I'm studying Mayer-Vietoris sequences for relative homology groups using Hatcher's Algebraic Topology. In the proof (at page 152), the author first prove that the sequence $$0\to C_n(A\cap B, C\cap D)\stackrel{f}{\to} C_n(A,C)\oplus C_n(B,D) \stackrel{g}{\to} C_n(A\cup B,C\cup D)\to 0$$ is exact. I understand the given proof, but the method used seemed to be (in my opinion) a bit "exaggerated" to prove this, and, as far as I saw, Hatcher's book often gives straight-forward proofs, specially for exactness of sequences (maybe, he was just showing a fancy way to show the proposition, or maybe straigh-forward method is more complicated in this case or less enjoyable to do). So, I wondered if isn't there a straight-forward proof ot the exactness of the sequence.

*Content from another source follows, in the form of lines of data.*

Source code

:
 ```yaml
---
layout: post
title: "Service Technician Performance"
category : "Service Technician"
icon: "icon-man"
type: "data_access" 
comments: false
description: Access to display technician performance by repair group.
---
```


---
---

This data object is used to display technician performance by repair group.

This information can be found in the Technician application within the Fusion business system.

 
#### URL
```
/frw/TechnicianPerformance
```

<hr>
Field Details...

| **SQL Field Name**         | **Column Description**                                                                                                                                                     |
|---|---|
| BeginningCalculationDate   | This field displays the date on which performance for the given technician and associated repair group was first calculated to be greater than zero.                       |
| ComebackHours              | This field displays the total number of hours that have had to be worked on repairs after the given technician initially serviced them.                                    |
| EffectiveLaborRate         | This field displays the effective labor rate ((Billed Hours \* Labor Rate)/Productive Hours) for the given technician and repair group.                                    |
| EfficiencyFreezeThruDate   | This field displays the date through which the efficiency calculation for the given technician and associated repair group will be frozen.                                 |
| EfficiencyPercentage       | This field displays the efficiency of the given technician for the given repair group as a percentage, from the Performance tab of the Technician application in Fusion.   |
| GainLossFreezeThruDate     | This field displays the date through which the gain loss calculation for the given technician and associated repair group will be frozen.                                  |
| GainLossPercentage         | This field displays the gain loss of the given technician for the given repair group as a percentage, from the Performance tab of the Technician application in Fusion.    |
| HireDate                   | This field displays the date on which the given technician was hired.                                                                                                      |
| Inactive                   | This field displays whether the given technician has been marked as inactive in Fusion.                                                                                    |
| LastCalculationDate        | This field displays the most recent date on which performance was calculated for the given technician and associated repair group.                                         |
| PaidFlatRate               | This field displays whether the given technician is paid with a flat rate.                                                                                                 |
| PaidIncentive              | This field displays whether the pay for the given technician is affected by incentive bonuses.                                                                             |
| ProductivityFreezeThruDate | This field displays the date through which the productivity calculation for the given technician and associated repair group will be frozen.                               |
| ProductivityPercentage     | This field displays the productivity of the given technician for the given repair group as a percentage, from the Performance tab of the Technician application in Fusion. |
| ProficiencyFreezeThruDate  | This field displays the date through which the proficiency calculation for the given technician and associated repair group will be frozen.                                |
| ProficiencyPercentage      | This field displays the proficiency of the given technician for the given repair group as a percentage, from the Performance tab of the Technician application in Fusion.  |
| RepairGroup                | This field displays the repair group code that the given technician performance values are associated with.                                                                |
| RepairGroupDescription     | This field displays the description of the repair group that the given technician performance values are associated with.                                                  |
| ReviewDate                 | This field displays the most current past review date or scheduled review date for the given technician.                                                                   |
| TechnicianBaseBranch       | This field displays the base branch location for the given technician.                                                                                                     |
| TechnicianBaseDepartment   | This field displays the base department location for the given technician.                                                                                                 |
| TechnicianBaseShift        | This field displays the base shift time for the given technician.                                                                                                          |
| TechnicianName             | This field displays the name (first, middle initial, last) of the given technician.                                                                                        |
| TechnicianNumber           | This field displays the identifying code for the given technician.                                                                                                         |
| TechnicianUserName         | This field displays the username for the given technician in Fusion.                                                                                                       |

Here is my attempt: firstly, notice that $f$ anf $g$ are well-defined and are homomorphisms because they are induced maps (from the second row maps of that big diagram in page 152), given by $f(\overline{x})=(\overline{x},-\overline{x})$ and $g(\overline{a},\overline{b}) = \overline{a+b}$. It's pretty clear that $f$ is injective, $g$ is surjective and $\mathrm{Im}(f)\subset\ker(g)$. To conclude the proof, I just need that $\ker(g)\subset\mathrm{Im}(f)$.
If $(a,b)\in\ker(g)$, $\overline{a+b}=\overline{0}$, so $a+b=\sum_i \alpha_i c_i+\sum_j \beta_j d_j$ (with $c_i\in C_n(C)$, $d_j\in C_n(D)$ and coefficients in $\mathbb{Z}$). Well, this is all that I got. Could someone help me? Thanks.